Une messe solennelle est donnée où l’on égraine un à un, les noms de ceux qui ont accompli leur chemin. Le nom de son ami et le sien sont déclinés avec les autres, il l’a demandé expressément en faisant tamponner son passeport à chaque étape en même temps que le sien. On lui a accordé cette dérogation exceptionnellement. Son histoire attire la compassion. La bénédiction est donnée à l’assemblée et le « Botafumeiro » monumental balancé au bout de sa corde au-dessus de la tête des pèlerins. L’encens forme une colonne dans le cœur de la nef, bientôt dissipée par l’ouverture des portes et la sortie des fidèles. Peu à peu l’assemblée se disperse, les gens repartent joyeusement en se congratulant. Paulo reste seul dans le silence et le recueillement, épuisé d’émotion.

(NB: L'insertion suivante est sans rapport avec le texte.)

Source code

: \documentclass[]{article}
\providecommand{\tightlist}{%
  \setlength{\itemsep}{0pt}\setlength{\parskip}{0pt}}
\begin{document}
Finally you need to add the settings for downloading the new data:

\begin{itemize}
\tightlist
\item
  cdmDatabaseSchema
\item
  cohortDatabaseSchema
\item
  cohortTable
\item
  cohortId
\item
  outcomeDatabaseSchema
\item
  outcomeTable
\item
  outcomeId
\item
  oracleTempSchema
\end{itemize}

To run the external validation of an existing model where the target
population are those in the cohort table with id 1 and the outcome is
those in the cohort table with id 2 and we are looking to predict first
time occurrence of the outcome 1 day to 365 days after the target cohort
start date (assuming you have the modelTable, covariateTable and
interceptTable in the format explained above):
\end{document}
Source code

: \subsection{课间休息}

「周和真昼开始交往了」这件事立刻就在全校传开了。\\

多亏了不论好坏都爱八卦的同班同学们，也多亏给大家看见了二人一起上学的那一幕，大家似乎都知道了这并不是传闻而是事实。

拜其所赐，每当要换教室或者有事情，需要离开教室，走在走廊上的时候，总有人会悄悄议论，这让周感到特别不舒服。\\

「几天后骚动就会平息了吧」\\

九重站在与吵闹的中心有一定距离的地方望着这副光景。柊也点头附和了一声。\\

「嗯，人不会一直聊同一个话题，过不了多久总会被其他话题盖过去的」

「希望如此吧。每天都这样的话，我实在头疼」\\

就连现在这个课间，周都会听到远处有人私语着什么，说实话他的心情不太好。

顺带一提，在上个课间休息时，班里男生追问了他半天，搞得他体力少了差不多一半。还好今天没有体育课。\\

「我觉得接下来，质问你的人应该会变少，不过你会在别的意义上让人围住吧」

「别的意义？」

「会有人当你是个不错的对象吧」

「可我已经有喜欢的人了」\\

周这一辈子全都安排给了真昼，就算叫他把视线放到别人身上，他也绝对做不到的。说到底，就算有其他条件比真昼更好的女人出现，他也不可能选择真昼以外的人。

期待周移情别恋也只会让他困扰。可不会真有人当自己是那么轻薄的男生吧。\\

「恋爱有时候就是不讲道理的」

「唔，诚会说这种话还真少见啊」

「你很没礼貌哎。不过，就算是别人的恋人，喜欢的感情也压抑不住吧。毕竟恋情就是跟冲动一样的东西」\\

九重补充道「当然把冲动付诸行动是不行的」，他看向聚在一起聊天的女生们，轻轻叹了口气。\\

Une heure s’écoule où il laisse défiler dans sa mémoire les beaux souvenirs de leur enfance commune. Il commence à s’engourdir. Le froid de la nef désertée tombe peu à peu sur ses épaules. Il se sent écrasé par le silence et la hauteur des voûtes. Il lève les yeux vers le chœur à l’instant où un rayon de lumière traverse le vitrail du campanile. Il est subjugué par la beauté de cet instant. Il suit des yeux le rayon de lumière blanche qui se pose sur les pierres de la galerie, leur donnant la couleur de l’été finissant. Il se sent apaisé, comme si rien de fâcheux ne pouvait plus lui arriver. C’est peut-être ça l’état de grâce.

La lumière insiste, devenant éclatante. Il en est presque ébloui et cligne des yeux. Une personne s’avance au bord de la galerie qui lui sourit. C’est un jeune homme souriant qui lui fait un geste de la main. Instinctivement il lui répond en levant la main à son tour, en se demandant pourquoi cet homme lui fait signe. L’autre penche la tête et accentue son sourire.

Une main se pose sur son épaule droite, et quelqu’un lui murmure à l’oreille :

«Tu vois, tu y es arrivé ! »

Il se croyait seul dans la cathédrale et se retourne brusquement mais il n’y a personne.

Un petit rire provient de la galerie. Ce rire, il l’aurait reconnu entre mille !

Paulo lève les yeux vers la galerie, le cœur battant.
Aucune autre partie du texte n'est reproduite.